Findings indicate that occupational role homophily structures clinician communication, potentially constraining cross-role information flow about survivorship referrals. Although awareness of the clinic was relatively high, referrals were low and referral behavior did not appear to diffuse through the network as an attribute in the ERGMs, suggesting the need for intentional network interventions. Social workers and NPs/PAs were central targets for information exchange, with social workers specifically emerging as opinion leaders in the advice network. Clinicians occupying bridging positions (high betweenness centrality) in the discussion network were more likely to have referred patients and are well-situated to facilitate diffusion of referral behaviors across clusters. Network-informed interventions that engage both opinion leaders (e.g., social workers) and strategic brokers (high-betweenness members) may enhance communication between occupational groups and accelerate uptake of survivorship referral practices.

Conclusion

Considering network structure and dynamics offers a novel, practical approach to improving survivorship clinic referrals and care quality. This study identifies strong role-based homophily, highlights social workers as opinion leaders, and shows that clinicians with high betweenness centrality are more likely to refer patients. These insights can guide inclusive, network-based interventions that leverage opinion leaders and strategic brokers to disseminate information across clinician groups.
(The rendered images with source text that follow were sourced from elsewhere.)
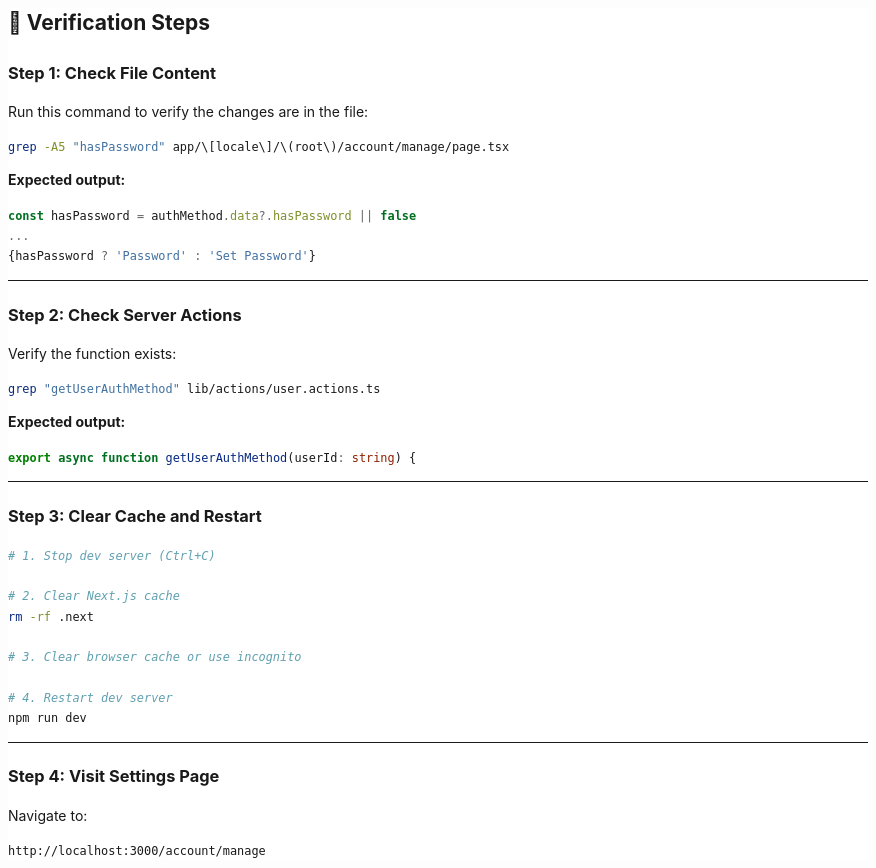 
## 🧪 Verification Steps

### **Step 1: Check File Content**
Run this command to verify the changes are in the file:

```bash
grep -A5 "hasPassword" app/\[locale\]/\(root\)/account/manage/page.tsx
```

**Expected output:**
```typescript
const hasPassword = authMethod.data?.hasPassword || false
...
{hasPassword ? 'Password' : 'Set Password'}
```

---

### **Step 2: Check Server Actions**
Verify the function exists:

```bash
grep "getUserAuthMethod" lib/actions/user.actions.ts
```

**Expected output:**
```typescript
export async function getUserAuthMethod(userId: string) {
```

---

### **Step 3: Clear Cache and Restart**

```bash
# 1. Stop dev server (Ctrl+C)

# 2. Clear Next.js cache
rm -rf .next

# 3. Clear browser cache or use incognito

# 4. Restart dev server
npm run dev
```

---

### **Step 4: Visit Settings Page**

Navigate to:
```
http://localhost:3000/account/manage
```
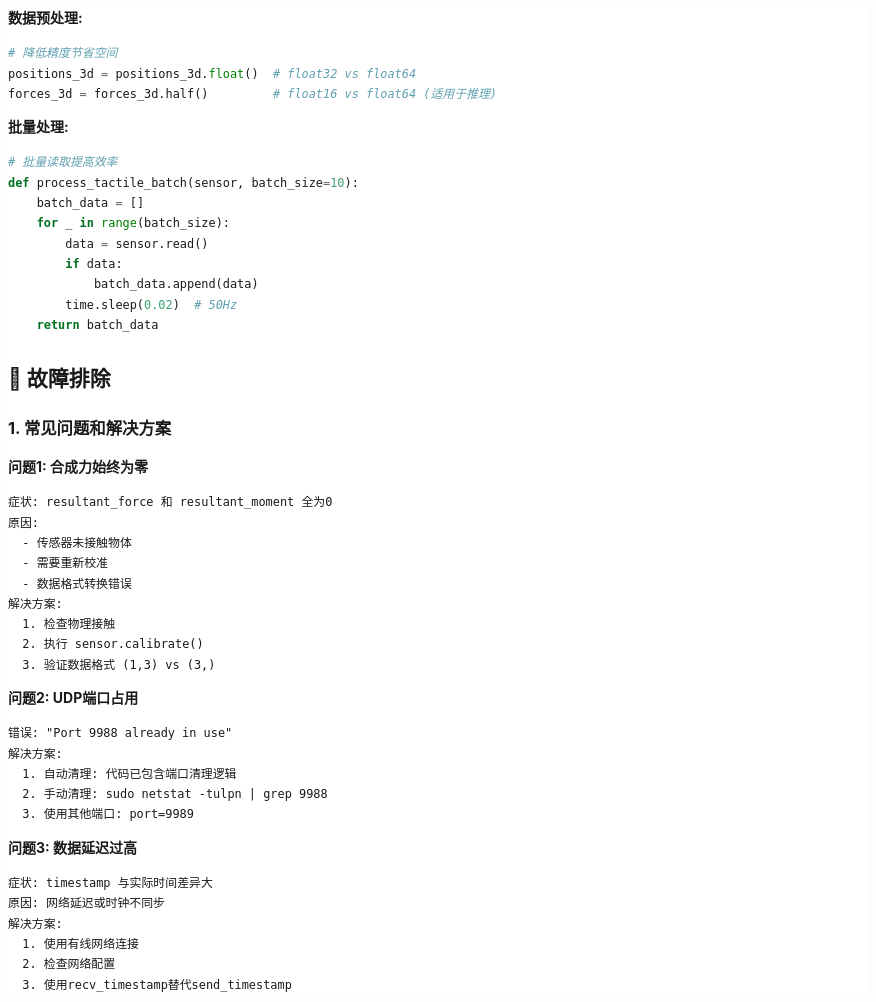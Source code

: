 **数据预处理:**
```python
# 降低精度节省空间
positions_3d = positions_3d.float()  # float32 vs float64
forces_3d = forces_3d.half()         # float16 vs float64 (适用于推理)
```

**批量处理:**
```python
# 批量读取提高效率
def process_tactile_batch(sensor, batch_size=10):
    batch_data = []
    for _ in range(batch_size):
        data = sensor.read()
        if data:
            batch_data.append(data)
        time.sleep(0.02)  # 50Hz
    return batch_data
```

## 🔧 故障排除

### 1. 常见问题和解决方案

**问题1: 合成力始终为零**
```
症状: resultant_force 和 resultant_moment 全为0
原因: 
  - 传感器未接触物体
  - 需要重新校准
  - 数据格式转换错误
解决方案:
  1. 检查物理接触
  2. 执行 sensor.calibrate()
  3. 验证数据格式 (1,3) vs (3,)
```

**问题2: UDP端口占用**
```
错误: "Port 9988 already in use"
解决方案:
  1. 自动清理: 代码已包含端口清理逻辑
  2. 手动清理: sudo netstat -tulpn | grep 9988
  3. 使用其他端口: port=9989
```

**问题3: 数据延迟过高**
```
症状: timestamp 与实际时间差异大
原因: 网络延迟或时钟不同步
解决方案:
  1. 使用有线网络连接
  2. 检查网络配置
  3. 使用recv_timestamp替代send_timestamp
```
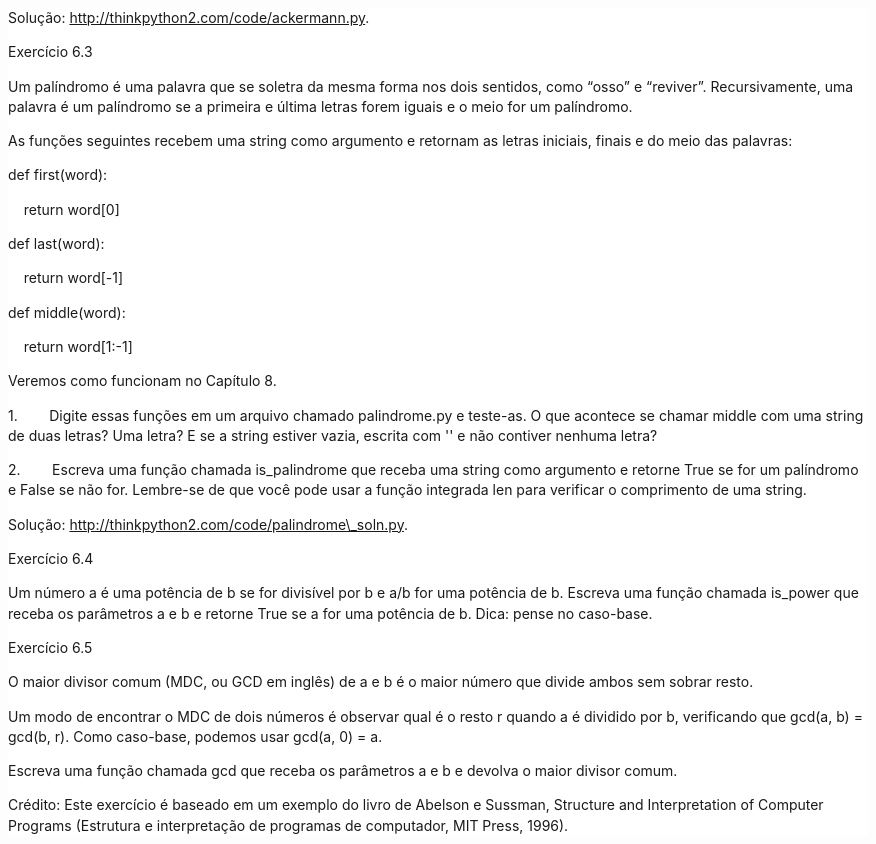 Solução: http://thinkpython2.com/code/ackermann.py.

Exercício 6.3

Um palíndromo é uma palavra que se soletra da mesma forma nos dois sentidos, como “osso” e “reviver”. Recursivamente, uma palavra é um palíndromo se a primeira e última letras forem iguais e o meio for um palíndromo.

As funções seguintes recebem uma string como argumento e retornam as letras iniciais, finais e do meio das palavras:

def first(word):

    return word\[0\]

def last(word):

    return word\[-1\]

def middle(word):

    return word\[1:-1\]

Veremos como funcionam no Capítulo 8.

1.        Digite essas funções em um arquivo chamado palindrome.py e teste-as. O que acontece se chamar middle com uma string de duas letras? Uma letra? E se a string estiver vazia, escrita com '' e não contiver nenhuma letra?

2.        Escreva uma função chamada is\_palindrome que receba uma string como argumento e retorne True se for um palíndromo e False se não for. Lembre-se de que você pode usar a função integrada len para verificar o comprimento de uma string.

Solução: http://thinkpython2.com/code/palindrome\_soln.py.

Exercício 6.4

Um número a é uma potência de b se for divisível por b e a/b for uma potência de b. Escreva uma função chamada is\_power que receba os parâmetros a e b e retorne True se a for uma potência de b. Dica: pense no caso-base.

Exercício 6.5

O maior divisor comum (MDC, ou GCD em inglês) de a e b é o maior número que divide ambos sem sobrar resto.

Um modo de encontrar o MDC de dois números é observar qual é o resto r quando a é dividido por b, verificando que gcd(a, b) = gcd(b, r). Como caso-base, podemos usar gcd(a, 0) = a.

Escreva uma função chamada gcd que receba os parâmetros a e b e devolva o maior divisor comum.

Crédito: Este exercício é baseado em um exemplo do livro de Abelson e Sussman, Structure and Interpretation of Computer Programs (Estrutura e interpretação de programas de computador, MIT Press, 1996).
Future research should test the effectiveness of such interventions in longitudinal, controlled designs and determine whether mixed-group versus role-specific strategies optimize referral uptake across diverse healthcare settings.

Limitations
  • Response rate was 42%, within typical ranges for physician surveys but lower than ideal; missing data limited sample size and is less ideal for ERGMs modeling ties.
  • Missing demographic information for non-participants and incomplete surveys for some participants.
  • Cross-sectional design precludes causal inference.
  • Survey did not assess reasons for non-referral or role-specific differences in the referral process to reduce participant burden.
  • Generalizability may be limited due to site-specific network dynamics at an NCI-designated center; community-based centers may have different communication patterns.
  • Although centrality measures like indegree are robust to sampling/missingness, overall network missingness remains a limitation.